Para os adolescentes que apresentam um longo histórico de não conformidade de gênero, os psicólogos podem informar aos pais que a identidade de gênero auto-afirmada do adolescente provavelmente manter-se-á estável (A. L. de Vries et al., 2011). As necessidades clínicas desses adolescentes podem ser diferentes dos que estão em fases iniciais de explorar ou questionar sua identidade de gênero. Os psicólogos são encorajados a completar uma avaliação e assegurar aos adolescentes e familiares prontidão para progredir, evitando também atrasos desnecessários para aqueles que estão prontos para avançar.

Psicólogos que trabalham com TGNC e questionamento de gênero juvenil são encorajados a se familiarizar com opções de tratamento médico para adolescentes (por exemplo, medicação pubertysuppressing, terapia hormonal) e trabalhar em colaboração com provedores médicos para fornecer atenção aos clientes. Porque o envolvimento contínuo de acompanhantes de saúde mental experientes é incentivado devido às implicações psicossociais e, muitas vezes, são também parte de requisitos do regime de tratamento médico que pode ser oferecido para adolescentes TGNC (Coleman et al., 2012; Hembree et al., 2009), os psicólogos muitas vezes desempenham um papel essencial auxiliando neste processo (Ryan, Russell, Huebner, Diaz, & Sanchez, 2010, Wallien, & Cohen-Kettenis, 2008; Zucker & Bradley, 1995, Brill & Pepper, 2008).
(...)
As abordagens gerais da terapia utilizaram empiricamente apoios de estratégias cognitivas e comportamentais para reduzir o impacto do stress psicossocial que o adolescente enfrenta, ampliando o apoio social através do envolvimento ambiental (família, escola, etc.), fazendo referências oportunas à saúde do transgênero, indicar fornecedores de cuidados e melhorar a resiliência e o ego dos jovens.

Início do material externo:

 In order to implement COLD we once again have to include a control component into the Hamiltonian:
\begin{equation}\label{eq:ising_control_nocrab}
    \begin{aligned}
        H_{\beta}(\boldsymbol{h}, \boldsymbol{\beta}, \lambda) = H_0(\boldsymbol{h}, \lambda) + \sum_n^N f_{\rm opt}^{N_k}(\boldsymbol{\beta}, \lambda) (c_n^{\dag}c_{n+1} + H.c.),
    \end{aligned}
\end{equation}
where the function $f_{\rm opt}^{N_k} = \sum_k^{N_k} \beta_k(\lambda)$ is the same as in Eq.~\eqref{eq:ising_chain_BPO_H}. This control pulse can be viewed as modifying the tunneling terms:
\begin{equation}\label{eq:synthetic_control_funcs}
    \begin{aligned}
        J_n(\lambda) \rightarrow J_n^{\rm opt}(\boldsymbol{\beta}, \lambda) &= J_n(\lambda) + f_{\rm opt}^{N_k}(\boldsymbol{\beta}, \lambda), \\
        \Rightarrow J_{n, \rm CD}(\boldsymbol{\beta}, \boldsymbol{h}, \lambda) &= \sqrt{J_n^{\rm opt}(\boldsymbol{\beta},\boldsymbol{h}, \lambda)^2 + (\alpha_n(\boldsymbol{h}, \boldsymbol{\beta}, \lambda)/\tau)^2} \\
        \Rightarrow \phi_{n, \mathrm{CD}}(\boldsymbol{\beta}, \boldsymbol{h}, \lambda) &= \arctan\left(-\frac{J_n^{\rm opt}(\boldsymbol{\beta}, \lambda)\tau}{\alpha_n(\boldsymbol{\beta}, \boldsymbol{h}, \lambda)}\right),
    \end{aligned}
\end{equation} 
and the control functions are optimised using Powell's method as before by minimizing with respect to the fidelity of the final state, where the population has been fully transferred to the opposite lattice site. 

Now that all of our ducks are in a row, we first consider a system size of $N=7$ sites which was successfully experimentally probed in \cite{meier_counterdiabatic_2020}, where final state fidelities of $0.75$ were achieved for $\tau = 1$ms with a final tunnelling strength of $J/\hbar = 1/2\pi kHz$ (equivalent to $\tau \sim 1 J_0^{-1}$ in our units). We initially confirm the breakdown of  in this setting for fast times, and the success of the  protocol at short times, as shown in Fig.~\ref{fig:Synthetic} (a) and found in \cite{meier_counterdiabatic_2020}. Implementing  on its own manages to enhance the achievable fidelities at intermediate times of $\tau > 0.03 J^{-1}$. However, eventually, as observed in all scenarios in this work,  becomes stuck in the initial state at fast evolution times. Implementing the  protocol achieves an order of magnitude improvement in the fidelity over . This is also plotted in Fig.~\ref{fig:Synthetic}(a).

Tentativas de forçar jovens de gênero e transexuais a mudar seu comportamento para se adequar às normas sociais pode traumatizar os jovens e sufocam seus desenvolvimentos em adultos saudáveis.

Os psicólogos podem defender a diversidade de gênero e estudantes transgênero nas escolas, fornecendo educação, recomendando que as escolas criem e implementem políticas e procedimentos para prevenir assédio, privilegiar os nomes e prenomes preferidos dos alunos, garantir segurança do banheiro para todos os alunos, permitir o acesso a todas as possíveis atividades segregadas aos trangêneros(...) fornecem recursos para famílias e escolas e apoiar a criação de grupos sociais e de apoio para os jovens LGBTQ nas escolas.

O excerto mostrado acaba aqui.